Singapore’s economy remains on its impressive growth path as it bounces back strong in the third quarter of 2024, growing at 4.1 percent year on year-higher than the 2.9 percent seen during the second quarter and better than economists had earlier predicted at 3.8 percent expansion during July to September, as per the advanced estimate of the Ministry of Trade and Industry released on October 14. Still, the figure marked a stronger increase than the economists’ earlier projections of a 3.8 percent expansion during the period of July to September.
The economy grew by 2.1% in seasonally adjusted quarterly terms and more than doubled the growth recorded from the previous quarter at 0.4%. The expansion in manufacturing was led by a strong recovery in output that rose by an annual rate of 7.5% from a contraction of 1.1% in the previous quarter. Growth was noted in all sectors of manufacturing except biomedical manufacturing.
Other industries that still reported high performances include construction, which accelerated to 3.1 percent y-o-y growth. Of course, this growth is slower than what was seen in the second quarter at 4.8 percent. Growth in this sector has been attributed to the rise of the public sector projects.

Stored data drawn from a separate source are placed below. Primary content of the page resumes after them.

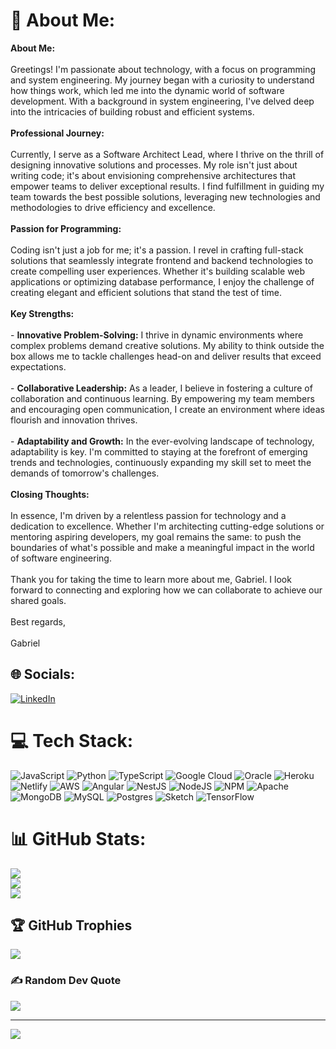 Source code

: # 💫 About Me:
**About Me:**<br><br>Greetings! I'm passionate about technology, with a focus on programming and system engineering. My journey began with a curiosity to understand how things work, which led me into the dynamic world of software development. With a background in system engineering, I've delved deep into the intricacies of building robust and efficient systems.<br><br>**Professional Journey:**<br><br>Currently, I serve as a Software Architect Lead, where I thrive on the thrill of designing innovative solutions and processes. My role isn't just about writing code; it's about envisioning comprehensive architectures that empower teams to deliver exceptional results. I find fulfillment in guiding my team towards the best possible solutions, leveraging new technologies and methodologies to drive efficiency and excellence.<br><br>**Passion for Programming:**<br><br>Coding isn't just a job for me; it's a passion. I revel in crafting full-stack solutions that seamlessly integrate frontend and backend technologies to create compelling user experiences. Whether it's building scalable web applications or optimizing database performance, I enjoy the challenge of creating elegant and efficient solutions that stand the test of time.<br><br>**Key Strengths:**<br><br>- **Innovative Problem-Solving:** I thrive in dynamic environments where complex problems demand creative solutions. My ability to think outside the box allows me to tackle challenges head-on and deliver results that exceed expectations.<br><br>- **Collaborative Leadership:** As a leader, I believe in fostering a culture of collaboration and continuous learning. By empowering my team members and encouraging open communication, I create an environment where ideas flourish and innovation thrives.<br><br>- **Adaptability and Growth:** In the ever-evolving landscape of technology, adaptability is key. I'm committed to staying at the forefront of emerging trends and technologies, continuously expanding my skill set to meet the demands of tomorrow's challenges.<br><br>**Closing Thoughts:**<br><br>In essence, I'm driven by a relentless passion for technology and a dedication to excellence. Whether I'm architecting cutting-edge solutions or mentoring aspiring developers, my goal remains the same: to push the boundaries of what's possible and make a meaningful impact in the world of software engineering.<br><br>Thank you for taking the time to learn more about me, Gabriel. I look forward to connecting and exploring how we can collaborate to achieve our shared goals.<br><br>Best regards,<br><br>Gabriel


## 🌐 Socials:
[![LinkedIn](https://img.shields.io/badge/LinkedIn-%230077B5.svg?logo=linkedin&logoColor=white)](https://linkedin.com/in/linkedin.com/in/gabrieljzapata) 

# 💻 Tech Stack:
![JavaScript](https://img.shields.io/badge/javascript-%23323330.svg?style=for-the-badge&logo=javascript&logoColor=%23F7DF1E) ![Python](https://img.shields.io/badge/python-3670A0?style=for-the-badge&logo=python&logoColor=ffdd54) ![TypeScript](https://img.shields.io/badge/typescript-%23007ACC.svg?style=for-the-badge&logo=typescript&logoColor=white) ![Google Cloud](https://img.shields.io/badge/GoogleCloud-%234285F4.svg?style=for-the-badge&logo=google-cloud&logoColor=white) ![Oracle](https://img.shields.io/badge/Oracle-F80000?style=for-the-badge&logo=oracle&logoColor=white) ![Heroku](https://img.shields.io/badge/heroku-%23430098.svg?style=for-the-badge&logo=heroku&logoColor=white) ![Netlify](https://img.shields.io/badge/netlify-%23000000.svg?style=for-the-badge&logo=netlify&logoColor=#00C7B7) ![AWS](https://img.shields.io/badge/AWS-%23FF9900.svg?style=for-the-badge&logo=amazon-aws&logoColor=white) ![Angular](https://img.shields.io/badge/angular-%23DD0031.svg?style=for-the-badge&logo=angular&logoColor=white) ![NestJS](https://img.shields.io/badge/nestjs-%23E0234E.svg?style=for-the-badge&logo=nestjs&logoColor=white) ![NodeJS](https://img.shields.io/badge/node.js-6DA55F?style=for-the-badge&logo=node.js&logoColor=white) ![NPM](https://img.shields.io/badge/NPM-%23CB3837.svg?style=for-the-badge&logo=npm&logoColor=white) ![Apache](https://img.shields.io/badge/apache-%23D42029.svg?style=for-the-badge&logo=apache&logoColor=white) ![MongoDB](https://img.shields.io/badge/MongoDB-%234ea94b.svg?style=for-the-badge&logo=mongodb&logoColor=white) ![MySQL](https://img.shields.io/badge/mysql-%2300000f.svg?style=for-the-badge&logo=mysql&logoColor=white) ![Postgres](https://img.shields.io/badge/postgres-%23316192.svg?style=for-the-badge&logo=postgresql&logoColor=white) ![Sketch](https://img.shields.io/badge/Sketch-FFB387?style=for-the-badge&logo=sketch&logoColor=black) ![TensorFlow](https://img.shields.io/badge/TensorFlow-%23FF6F00.svg?style=for-the-badge&logo=TensorFlow&logoColor=white)
# 📊 GitHub Stats:
![](https://github-readme-stats.vercel.app/api?username=gzapataz&theme=dark&hide_border=false&include_all_commits=false&count_private=false)<br/>
![](https://github-readme-streak-stats.herokuapp.com/?user=gzapataz&theme=dark&hide_border=false)<br/>
![](https://github-readme-stats.vercel.app/api/top-langs/?username=gzapataz&theme=dark&hide_border=false&include_all_commits=false&count_private=false&layout=compact)

## 🏆 GitHub Trophies
![](https://github-profile-trophy.vercel.app/?username=gzapataz&theme=radical&no-frame=false&no-bg=true&margin-w=4)

### ✍️ Random Dev Quote
![](https://quotes-github-readme.vercel.app/api?type=horizontal&theme=radical)

---
[![](https://visitcount.itsvg.in/api?id=gzapataz&icon=0&color=0)](https://visitcount.itsvg.in)

<!-- Proudly created with GPRM ( https://gprm.itsvg.in ) -->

Collective growth in the services industries was registered at 4.3 percent in the information and communications, finance and insurance sectors, and in professional services compared with 5.4 percent during the previous quarter. Collective growth was boosted by better information technology and business representative offices and general activity in the finance and insurance sector, which witnessed all-round growth in its diverse segments, especially in the banking and financial services sector.
Wholesale and retail trade grew 3.5 percent in the third quarter following a growth of 3.9 percent in the previous quarter but the retail trade was no longer growing.
The government early this year reduced its growth estimate for 2024 to 2% to 3% revising the upper target from an earlier estimate of 1% to 3%.